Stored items
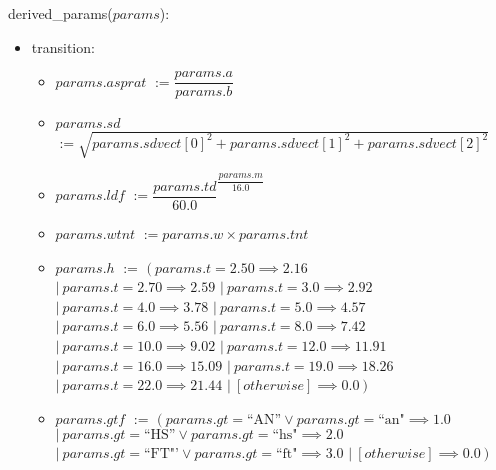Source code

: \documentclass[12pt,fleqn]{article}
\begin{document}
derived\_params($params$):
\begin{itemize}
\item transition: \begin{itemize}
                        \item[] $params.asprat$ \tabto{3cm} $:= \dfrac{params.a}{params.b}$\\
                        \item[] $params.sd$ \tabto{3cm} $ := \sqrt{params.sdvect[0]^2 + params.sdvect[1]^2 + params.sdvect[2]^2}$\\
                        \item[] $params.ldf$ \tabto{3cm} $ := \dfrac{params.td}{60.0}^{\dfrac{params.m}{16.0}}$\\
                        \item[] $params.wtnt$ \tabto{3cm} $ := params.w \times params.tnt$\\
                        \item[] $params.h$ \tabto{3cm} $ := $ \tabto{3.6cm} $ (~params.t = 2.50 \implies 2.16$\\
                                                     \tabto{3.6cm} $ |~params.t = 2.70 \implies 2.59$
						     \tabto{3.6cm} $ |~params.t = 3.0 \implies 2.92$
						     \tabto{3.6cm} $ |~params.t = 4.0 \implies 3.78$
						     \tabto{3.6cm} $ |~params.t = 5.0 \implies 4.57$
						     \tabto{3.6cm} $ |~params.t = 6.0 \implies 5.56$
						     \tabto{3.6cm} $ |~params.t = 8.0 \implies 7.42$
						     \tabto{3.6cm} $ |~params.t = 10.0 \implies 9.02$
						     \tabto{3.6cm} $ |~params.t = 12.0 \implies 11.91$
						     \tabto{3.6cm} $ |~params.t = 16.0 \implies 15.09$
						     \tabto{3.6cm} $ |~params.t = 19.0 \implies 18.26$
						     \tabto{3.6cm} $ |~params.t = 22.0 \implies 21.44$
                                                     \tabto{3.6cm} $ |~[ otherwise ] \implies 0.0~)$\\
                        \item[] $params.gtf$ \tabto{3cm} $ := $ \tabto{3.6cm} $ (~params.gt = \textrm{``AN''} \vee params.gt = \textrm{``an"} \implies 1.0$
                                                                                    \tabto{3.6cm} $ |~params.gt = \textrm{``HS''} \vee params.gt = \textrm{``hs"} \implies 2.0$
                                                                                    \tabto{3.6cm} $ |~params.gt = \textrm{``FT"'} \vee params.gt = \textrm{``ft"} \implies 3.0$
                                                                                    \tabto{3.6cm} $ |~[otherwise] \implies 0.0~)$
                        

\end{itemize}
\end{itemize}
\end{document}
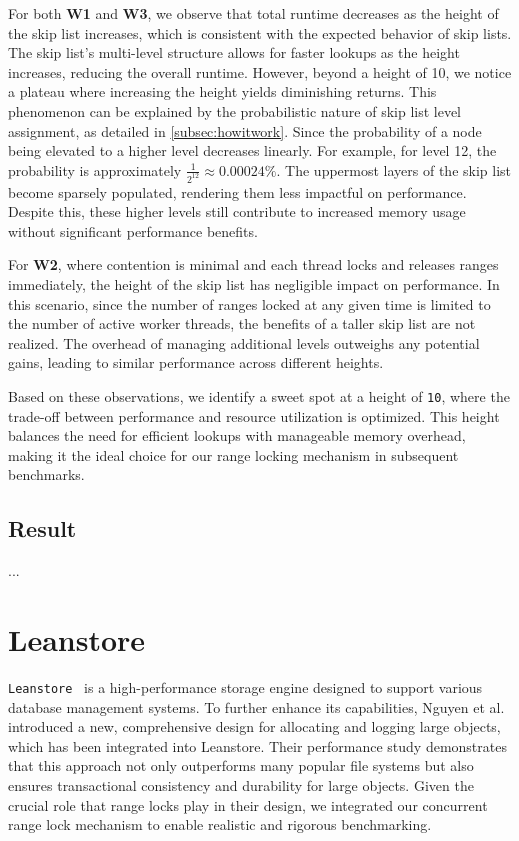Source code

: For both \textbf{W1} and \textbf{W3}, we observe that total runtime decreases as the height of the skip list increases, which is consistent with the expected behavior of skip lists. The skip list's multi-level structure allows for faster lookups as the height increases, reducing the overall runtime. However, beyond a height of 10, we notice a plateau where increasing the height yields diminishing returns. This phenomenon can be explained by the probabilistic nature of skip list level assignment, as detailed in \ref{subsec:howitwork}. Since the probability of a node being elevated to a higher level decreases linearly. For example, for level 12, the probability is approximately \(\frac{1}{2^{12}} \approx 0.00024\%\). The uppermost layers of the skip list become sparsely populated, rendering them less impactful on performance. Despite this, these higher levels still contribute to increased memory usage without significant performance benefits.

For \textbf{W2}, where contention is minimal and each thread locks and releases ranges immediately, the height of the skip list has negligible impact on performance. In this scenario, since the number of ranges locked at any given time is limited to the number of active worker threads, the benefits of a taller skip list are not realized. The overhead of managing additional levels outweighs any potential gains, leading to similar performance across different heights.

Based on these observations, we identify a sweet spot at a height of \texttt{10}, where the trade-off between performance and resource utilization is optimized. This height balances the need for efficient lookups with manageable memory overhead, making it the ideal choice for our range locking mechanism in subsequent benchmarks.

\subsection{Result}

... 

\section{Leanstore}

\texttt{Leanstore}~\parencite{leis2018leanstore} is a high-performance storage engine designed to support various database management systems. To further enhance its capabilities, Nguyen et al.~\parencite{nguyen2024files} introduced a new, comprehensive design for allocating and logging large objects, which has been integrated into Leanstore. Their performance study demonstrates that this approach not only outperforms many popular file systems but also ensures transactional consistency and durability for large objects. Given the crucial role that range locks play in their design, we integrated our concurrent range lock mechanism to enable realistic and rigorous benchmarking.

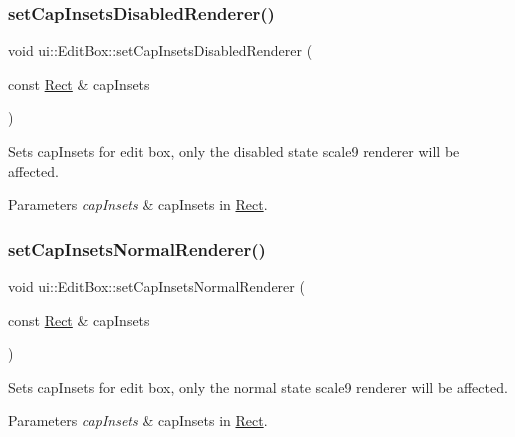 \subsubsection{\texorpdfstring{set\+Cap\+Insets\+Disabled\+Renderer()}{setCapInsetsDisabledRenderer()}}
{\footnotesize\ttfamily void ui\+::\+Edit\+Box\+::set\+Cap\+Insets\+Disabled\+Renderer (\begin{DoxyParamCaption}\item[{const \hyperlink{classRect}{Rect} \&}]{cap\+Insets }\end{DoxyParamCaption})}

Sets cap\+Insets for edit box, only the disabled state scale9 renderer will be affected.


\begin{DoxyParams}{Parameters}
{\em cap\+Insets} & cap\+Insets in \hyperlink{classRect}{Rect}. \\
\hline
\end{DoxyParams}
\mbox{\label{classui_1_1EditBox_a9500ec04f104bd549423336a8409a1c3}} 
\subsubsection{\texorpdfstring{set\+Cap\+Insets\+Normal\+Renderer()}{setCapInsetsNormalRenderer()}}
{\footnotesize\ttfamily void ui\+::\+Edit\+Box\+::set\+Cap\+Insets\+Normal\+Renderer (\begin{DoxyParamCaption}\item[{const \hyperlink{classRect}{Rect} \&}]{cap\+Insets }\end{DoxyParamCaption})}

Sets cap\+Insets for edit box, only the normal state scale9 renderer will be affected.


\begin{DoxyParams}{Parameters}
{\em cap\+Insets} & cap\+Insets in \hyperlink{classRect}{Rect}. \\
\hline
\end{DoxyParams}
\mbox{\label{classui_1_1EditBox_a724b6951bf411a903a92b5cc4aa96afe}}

* * *

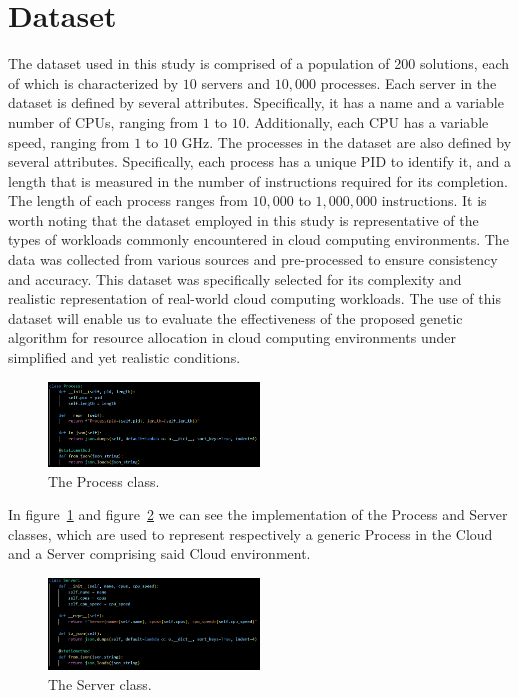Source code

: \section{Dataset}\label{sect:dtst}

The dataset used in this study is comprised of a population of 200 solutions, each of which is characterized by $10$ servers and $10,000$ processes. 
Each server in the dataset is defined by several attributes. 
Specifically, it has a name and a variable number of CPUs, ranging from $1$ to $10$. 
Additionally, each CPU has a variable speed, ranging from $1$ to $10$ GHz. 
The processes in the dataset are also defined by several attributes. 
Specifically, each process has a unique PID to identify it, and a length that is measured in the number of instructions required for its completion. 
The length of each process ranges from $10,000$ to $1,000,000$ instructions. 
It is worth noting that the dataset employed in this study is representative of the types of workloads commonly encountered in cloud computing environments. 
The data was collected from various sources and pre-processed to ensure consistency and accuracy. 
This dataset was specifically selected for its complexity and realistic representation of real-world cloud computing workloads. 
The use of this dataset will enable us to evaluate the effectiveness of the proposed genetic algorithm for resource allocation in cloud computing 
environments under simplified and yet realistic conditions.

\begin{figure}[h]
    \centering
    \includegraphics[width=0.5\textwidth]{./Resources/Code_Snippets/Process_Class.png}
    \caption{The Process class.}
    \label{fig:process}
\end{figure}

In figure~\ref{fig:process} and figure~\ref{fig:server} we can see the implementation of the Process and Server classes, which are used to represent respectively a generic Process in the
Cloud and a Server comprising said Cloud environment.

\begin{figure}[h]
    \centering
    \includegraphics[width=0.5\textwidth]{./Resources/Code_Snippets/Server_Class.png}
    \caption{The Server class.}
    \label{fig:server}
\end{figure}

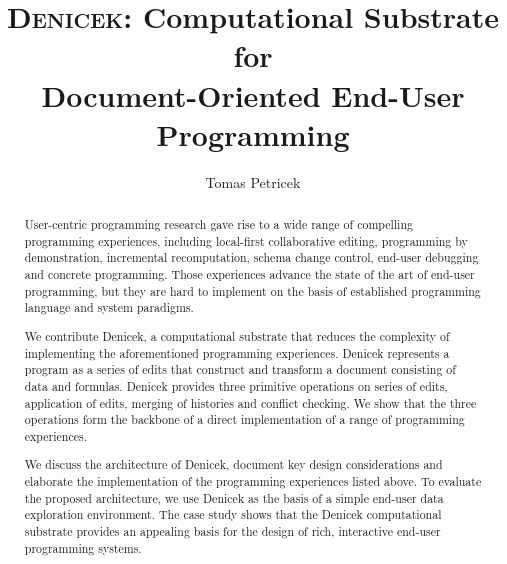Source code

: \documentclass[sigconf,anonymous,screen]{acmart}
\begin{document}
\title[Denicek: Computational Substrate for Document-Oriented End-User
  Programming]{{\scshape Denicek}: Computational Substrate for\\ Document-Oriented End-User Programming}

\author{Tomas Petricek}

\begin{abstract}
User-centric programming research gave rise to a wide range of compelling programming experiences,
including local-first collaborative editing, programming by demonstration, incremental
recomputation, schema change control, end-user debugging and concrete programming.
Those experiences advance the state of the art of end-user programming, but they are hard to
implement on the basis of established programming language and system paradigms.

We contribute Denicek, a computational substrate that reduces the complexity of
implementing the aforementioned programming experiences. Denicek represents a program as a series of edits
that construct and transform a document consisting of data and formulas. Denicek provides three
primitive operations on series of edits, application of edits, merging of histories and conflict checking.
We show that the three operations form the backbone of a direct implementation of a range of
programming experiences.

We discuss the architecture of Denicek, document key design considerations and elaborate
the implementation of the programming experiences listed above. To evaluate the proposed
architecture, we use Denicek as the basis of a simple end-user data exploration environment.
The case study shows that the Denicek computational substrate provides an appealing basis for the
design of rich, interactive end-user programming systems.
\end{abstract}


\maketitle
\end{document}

**TASK BRIEF**
Copy out each line from the preceding entries that mentions the word "implementation".

**EXPECTED ANSWER**
In figure~\ref{fig:process} and figure~\ref{fig:server} we can see the implementation of the Process and Server classes, which are used to represent respectively a generic Process in the
We show that the three operations form the backbone of a direct implementation of a range of
the implementation of the programming experiences listed above. To evaluate the proposed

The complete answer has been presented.